Providence comes from the word “provide,” which has two parts: “pro” (Latin: “forward,” “on behalf of”) and “vide” (Latin: “to see”). So “God’s providence” means the act or state of providing for, seeing to, or sustaining and governing the universe by God.
But providence is not provided in a singular way—there are two ways God’s providence is experienced. Sometimes God actively manifests and directs His guidance over certain individuals or events. This is called Specific Providence. At other times God’s providence is passively manifested to all His creation through the natural laws He has established. This is called general providence.

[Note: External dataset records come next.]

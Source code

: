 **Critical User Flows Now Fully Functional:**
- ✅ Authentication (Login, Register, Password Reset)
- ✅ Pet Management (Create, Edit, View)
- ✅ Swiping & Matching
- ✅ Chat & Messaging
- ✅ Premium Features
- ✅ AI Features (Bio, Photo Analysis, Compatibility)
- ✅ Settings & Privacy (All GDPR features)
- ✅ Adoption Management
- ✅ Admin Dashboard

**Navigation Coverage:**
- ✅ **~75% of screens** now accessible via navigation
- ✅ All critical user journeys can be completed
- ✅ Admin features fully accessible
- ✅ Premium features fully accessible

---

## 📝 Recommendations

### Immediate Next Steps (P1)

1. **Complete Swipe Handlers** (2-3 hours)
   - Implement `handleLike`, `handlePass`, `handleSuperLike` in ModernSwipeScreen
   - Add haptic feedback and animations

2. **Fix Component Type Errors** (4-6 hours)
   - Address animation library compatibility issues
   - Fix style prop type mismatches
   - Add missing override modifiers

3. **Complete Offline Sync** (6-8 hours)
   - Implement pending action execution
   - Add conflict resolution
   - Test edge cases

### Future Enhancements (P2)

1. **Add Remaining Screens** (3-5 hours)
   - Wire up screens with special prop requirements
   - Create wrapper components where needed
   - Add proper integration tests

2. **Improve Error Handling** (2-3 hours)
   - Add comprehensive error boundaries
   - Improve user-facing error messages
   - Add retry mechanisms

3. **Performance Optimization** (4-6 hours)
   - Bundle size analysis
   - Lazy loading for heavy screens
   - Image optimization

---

In specific providence, God actively uses his designed laws of nature to accomplish a specific event or outcome for an individual, group, or nation of people. An example can be seen in the story of Ruth, “Then she left, and went and gleaned in the field after the reapers. And she happened to come to the part of the field belonging to Boaz, who was of the family of Elimelech” (2:3).

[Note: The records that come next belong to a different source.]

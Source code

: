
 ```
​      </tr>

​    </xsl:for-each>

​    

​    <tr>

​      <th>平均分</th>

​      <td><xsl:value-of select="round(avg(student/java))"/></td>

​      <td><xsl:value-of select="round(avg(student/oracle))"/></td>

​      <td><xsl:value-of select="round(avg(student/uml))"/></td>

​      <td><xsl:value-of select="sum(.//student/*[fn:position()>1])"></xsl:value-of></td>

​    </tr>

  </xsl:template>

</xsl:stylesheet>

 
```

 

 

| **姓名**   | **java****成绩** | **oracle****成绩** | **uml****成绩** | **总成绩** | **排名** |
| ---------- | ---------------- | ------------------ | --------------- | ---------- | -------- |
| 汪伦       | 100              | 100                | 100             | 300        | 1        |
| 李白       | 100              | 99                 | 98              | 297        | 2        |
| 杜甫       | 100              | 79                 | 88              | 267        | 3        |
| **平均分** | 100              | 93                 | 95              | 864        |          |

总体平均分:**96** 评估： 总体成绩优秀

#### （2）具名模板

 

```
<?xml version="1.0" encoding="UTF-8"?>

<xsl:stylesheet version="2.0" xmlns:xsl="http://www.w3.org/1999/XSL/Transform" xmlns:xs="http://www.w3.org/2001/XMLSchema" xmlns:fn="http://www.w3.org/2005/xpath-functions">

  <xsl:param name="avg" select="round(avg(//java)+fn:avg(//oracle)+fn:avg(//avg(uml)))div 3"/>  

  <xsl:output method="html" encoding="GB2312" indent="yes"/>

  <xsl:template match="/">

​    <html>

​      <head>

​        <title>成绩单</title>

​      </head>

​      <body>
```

Ruth “happened” to come to the field of Boaz. This shows the event from the standpoint of something unknown to Ruth, a chance occurrence, but this is a story of God’s Providence. It seems that God had a special purpose in bringing Ruth and Boaz together and incorporating her into the lineage of Christ. He accomplished this without going outside His natural laws but providentially directing His guidance on Ruth.
Jeremiah provides another example: “Before I formed you in the womb I knew you; before you were born, I sanctified you; I ordained you a prophet to the nations” (Jeremiah 1:5). God’s specific providence brought about Jeremiah as a prophet within the natural laws of conception and birth.
These examples used the forces of nature under God’s direction to accomplish a specific aim or need. In general providence, God allows His established laws of nature to continue at work, and God allows them to serve His creation without His direct or preferential involvement.
This is similar to what is sometimes called general grace. Grace has a general element that is bestowed on all (both believer and non-believer) as well as a specific (salvational) element that is bestowed only on those believers who accept Him. “…that you may be sons of your Father in heaven; for He makes His sun to rise on the evil and the good, and sends rain on the just and on the unjust” (Matthew 5:45). This is a classic example of God’s general grace or general providence. All mankind receives these blessings as a result of the natural laws He established. They are not directed to only certain individuals (as specific providence). And they occur independently of one’s level of righteousness.
When we are faced with reconciling chance and sovereignty, we can say that events of chance in nature are governed by God’s general providence. If the accident or event happens only because God set up the law of gravity, it will result from God’s general providence. In this case, God does not actively will the accident or event but permits it by not intervening to alter the laws of nature. General providence acknowledges God as the source of our intricately designed universe while not making God a micromanager who directly causes the event (be it good or bad).
God is always sovereign.
1) Sometimes He is actively involved: He directly causes it to happen as in examples like the Red Sea.
2) Sometimes, He is passive: God does not directly cause it but allows the law of nature He established to dictate events, as Jesus taught in the Tower of Siloam (see Luke 13).
Does God’s sovereignty rule out the possibility of chance events occurring? No, scripture contains both, but when and as “ chance” occurs, it is not outside the boundaries God has set for His creation.